ABOUT THIS TASK:
Retype, exactly as they appear below, the lines between the line holding "Denne kode er" and the line holding "de Azure udgivelsesindstillinger", both ends included.

AVAILABLE DATA:
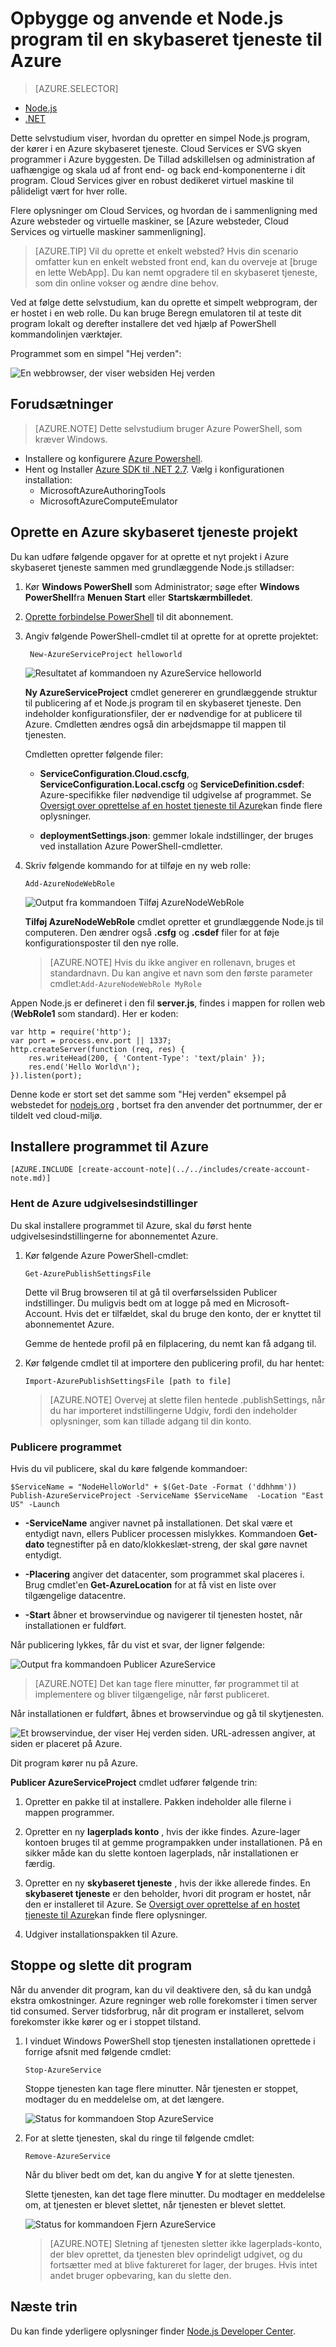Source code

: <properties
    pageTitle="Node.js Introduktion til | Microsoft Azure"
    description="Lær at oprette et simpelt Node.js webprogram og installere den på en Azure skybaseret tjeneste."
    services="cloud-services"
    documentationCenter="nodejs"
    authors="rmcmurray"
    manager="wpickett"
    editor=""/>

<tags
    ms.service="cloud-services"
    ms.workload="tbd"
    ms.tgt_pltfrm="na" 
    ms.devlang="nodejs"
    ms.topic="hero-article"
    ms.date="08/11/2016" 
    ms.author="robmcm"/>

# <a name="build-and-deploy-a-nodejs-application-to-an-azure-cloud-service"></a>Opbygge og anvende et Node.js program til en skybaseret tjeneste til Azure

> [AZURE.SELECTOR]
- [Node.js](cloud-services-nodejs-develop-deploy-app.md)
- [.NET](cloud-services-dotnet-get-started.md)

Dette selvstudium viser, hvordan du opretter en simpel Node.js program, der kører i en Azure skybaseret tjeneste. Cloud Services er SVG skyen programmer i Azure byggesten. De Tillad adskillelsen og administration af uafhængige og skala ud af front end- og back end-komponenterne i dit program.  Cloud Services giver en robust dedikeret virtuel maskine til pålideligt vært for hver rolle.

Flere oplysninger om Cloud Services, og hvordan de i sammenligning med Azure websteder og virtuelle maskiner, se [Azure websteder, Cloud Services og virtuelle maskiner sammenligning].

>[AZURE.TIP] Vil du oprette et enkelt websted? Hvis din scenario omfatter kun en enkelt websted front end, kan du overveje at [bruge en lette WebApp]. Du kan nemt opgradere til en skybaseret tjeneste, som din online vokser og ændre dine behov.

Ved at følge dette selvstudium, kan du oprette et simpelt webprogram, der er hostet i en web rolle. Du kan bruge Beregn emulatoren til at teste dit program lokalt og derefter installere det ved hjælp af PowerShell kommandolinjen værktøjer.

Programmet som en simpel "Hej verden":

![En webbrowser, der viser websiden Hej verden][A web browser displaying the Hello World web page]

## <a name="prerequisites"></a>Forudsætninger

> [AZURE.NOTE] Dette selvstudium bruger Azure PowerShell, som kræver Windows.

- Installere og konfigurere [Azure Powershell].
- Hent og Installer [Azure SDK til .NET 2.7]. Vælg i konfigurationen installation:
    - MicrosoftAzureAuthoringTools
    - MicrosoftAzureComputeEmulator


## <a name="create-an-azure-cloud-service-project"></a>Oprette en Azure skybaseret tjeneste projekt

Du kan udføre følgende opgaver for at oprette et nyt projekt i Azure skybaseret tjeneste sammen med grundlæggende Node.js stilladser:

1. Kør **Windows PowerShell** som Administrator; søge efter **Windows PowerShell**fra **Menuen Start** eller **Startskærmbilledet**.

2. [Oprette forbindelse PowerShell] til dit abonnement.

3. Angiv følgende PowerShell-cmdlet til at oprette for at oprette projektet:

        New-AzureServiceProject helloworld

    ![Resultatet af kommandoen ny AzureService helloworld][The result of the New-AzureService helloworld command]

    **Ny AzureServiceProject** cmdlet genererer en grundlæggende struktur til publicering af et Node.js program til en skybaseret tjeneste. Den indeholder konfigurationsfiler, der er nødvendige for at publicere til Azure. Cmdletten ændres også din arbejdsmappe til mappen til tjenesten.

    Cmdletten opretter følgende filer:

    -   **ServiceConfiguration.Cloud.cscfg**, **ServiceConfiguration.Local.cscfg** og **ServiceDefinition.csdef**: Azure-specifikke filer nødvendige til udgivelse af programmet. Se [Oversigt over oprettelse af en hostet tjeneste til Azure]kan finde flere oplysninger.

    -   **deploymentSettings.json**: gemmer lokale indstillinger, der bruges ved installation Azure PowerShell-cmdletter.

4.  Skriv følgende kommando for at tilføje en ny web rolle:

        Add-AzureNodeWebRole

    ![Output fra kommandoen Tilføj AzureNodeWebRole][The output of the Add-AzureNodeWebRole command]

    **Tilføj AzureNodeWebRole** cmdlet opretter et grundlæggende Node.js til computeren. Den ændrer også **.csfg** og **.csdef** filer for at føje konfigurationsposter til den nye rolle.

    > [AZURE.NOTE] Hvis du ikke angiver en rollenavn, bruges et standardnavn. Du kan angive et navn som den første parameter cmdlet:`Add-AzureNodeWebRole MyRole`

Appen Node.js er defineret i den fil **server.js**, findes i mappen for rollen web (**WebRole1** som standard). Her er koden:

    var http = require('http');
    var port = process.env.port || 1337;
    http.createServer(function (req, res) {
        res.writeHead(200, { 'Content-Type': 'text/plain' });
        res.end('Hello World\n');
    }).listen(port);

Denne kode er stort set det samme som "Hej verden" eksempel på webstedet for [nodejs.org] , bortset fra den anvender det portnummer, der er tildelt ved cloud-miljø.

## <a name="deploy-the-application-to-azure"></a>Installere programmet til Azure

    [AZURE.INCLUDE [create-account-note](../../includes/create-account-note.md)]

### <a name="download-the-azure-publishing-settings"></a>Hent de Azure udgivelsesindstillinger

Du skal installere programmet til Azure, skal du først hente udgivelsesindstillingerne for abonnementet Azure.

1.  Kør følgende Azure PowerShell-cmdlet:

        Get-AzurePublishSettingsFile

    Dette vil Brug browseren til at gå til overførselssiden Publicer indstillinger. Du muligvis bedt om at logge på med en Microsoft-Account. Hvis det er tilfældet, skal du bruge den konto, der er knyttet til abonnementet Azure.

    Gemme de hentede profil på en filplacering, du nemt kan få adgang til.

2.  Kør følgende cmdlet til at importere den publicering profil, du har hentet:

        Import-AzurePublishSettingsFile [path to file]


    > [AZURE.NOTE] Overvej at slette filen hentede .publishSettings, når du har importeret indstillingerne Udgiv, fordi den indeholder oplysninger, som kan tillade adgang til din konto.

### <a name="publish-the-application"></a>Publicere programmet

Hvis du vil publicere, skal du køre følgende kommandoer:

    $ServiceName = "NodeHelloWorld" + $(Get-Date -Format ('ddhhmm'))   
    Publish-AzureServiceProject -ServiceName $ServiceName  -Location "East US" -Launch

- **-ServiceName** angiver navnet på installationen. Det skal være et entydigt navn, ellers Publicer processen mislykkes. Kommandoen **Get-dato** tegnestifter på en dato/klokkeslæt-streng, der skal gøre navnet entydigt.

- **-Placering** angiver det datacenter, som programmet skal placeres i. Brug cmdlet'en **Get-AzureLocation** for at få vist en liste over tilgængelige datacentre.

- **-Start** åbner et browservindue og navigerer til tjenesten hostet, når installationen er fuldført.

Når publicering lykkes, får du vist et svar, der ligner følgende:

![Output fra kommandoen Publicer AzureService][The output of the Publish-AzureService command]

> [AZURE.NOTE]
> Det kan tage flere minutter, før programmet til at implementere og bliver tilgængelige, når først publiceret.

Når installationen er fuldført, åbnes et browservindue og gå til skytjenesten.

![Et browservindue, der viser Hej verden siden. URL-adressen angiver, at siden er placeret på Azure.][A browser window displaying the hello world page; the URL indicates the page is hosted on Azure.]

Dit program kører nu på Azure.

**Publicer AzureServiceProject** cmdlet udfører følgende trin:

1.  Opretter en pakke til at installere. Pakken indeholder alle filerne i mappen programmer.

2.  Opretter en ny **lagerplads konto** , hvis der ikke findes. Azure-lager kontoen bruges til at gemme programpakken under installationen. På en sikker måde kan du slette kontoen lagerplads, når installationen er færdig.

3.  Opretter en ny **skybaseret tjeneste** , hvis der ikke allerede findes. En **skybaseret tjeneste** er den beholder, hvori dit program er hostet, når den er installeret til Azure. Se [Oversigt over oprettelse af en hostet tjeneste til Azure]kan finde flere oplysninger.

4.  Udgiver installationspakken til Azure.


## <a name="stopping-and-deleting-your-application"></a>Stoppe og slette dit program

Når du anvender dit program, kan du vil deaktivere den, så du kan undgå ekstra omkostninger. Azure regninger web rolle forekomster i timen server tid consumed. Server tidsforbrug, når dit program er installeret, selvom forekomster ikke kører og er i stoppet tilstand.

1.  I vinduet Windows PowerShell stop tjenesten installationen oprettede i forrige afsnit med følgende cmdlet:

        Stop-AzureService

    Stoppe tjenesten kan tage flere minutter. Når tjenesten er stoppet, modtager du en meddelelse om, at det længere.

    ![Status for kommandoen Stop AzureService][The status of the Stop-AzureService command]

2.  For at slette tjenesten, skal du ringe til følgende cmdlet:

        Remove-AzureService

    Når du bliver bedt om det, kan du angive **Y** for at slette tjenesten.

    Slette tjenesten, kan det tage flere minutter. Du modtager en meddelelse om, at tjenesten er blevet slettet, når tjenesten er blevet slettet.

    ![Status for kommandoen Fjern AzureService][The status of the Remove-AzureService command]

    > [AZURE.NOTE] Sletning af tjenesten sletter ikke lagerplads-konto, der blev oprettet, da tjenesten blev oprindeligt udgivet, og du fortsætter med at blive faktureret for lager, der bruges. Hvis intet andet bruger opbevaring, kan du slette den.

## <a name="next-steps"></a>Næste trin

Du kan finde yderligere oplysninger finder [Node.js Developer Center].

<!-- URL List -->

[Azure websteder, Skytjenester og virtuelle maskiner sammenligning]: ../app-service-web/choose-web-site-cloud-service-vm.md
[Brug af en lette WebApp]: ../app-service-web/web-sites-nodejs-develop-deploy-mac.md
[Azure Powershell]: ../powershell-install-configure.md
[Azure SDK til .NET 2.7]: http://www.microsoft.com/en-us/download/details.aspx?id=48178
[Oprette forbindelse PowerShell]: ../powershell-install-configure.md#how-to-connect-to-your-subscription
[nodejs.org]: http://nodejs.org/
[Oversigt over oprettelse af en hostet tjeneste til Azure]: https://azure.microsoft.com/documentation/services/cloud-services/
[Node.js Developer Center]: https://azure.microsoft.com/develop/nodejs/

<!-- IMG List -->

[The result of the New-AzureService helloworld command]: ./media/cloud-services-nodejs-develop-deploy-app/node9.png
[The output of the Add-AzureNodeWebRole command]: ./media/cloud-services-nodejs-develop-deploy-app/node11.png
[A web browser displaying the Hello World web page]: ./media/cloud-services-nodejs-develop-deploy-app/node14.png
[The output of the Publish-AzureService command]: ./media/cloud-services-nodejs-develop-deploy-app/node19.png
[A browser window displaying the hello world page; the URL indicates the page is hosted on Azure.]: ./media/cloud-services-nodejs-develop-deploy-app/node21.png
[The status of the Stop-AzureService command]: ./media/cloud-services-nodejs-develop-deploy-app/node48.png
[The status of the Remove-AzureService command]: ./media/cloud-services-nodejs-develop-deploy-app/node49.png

EXERCISE OUTPUT:
Denne kode er stort set det samme som "Hej verden" eksempel på webstedet for [nodejs.org] , bortset fra den anvender det portnummer, der er tildelt ved cloud-miljø.

## <a name="deploy-the-application-to-azure"></a>Installere programmet til Azure

    [AZURE.INCLUDE [create-account-note](../../includes/create-account-note.md)]

### <a name="download-the-azure-publishing-settings"></a>Hent de Azure udgivelsesindstillinger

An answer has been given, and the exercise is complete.